The Delaware Christians said they trusted the Long Knives and chose to stay.

In March 1782, a year later on a winter’s day, the Long Knives arrived, under the command of Lieutenant Colonel David Williamson. He saw their

“clothes, children’s caps, tea-kettles, pots, cups and saucers, etc., saws, axes, chisels, pewter basins, porringers, etc.”

He accused them of having killed Whites to get these things and sentenced them to death. To save on ammunition, he had them all clubbed to death as they prayed: 29 men, 27 women, and 34 children.
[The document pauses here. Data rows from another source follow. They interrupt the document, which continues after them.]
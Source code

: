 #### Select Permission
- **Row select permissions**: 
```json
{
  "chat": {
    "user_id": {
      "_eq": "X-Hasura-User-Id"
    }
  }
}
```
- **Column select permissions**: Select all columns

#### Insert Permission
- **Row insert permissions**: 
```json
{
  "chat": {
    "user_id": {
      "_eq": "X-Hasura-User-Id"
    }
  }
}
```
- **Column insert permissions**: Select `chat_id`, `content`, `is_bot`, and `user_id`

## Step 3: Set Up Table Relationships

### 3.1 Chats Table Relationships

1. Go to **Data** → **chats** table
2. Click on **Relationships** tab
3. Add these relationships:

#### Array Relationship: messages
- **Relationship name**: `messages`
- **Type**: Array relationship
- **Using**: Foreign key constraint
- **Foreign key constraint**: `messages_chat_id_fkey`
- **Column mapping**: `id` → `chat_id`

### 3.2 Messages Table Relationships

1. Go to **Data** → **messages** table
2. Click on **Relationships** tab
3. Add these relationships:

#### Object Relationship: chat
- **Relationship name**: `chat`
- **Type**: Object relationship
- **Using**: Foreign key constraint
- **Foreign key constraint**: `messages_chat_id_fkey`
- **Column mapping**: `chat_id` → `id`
And then carted off their stuff, pewter basins and all.

Only two boys escaped alive.

Who was the “heathen”? Who was the “savage”?

an 1855 picture of the massacre.

Tecumseh in 1810:

“You recall the time when the Jesus Indians of the Delawares lived near the Americans, and had confidence in their promises of friendship, and thought they were secure, yet the Americans murdered all the men, women, and children, even as they prayed to Jesus?”

A 2009 photo of the mass grave of those killed in the Gnadenhutten Massacre.

– Abagond, 2017.

Sources: Google Images; ICMNBritannicaTecumseh’s 1810 speechNative Sun NewsAmerican Rhetoric; “The Delaware: A History” (1972) by C.A. Weslag; “Facing East from Indian Country” (2001) by Daniel K. Richter.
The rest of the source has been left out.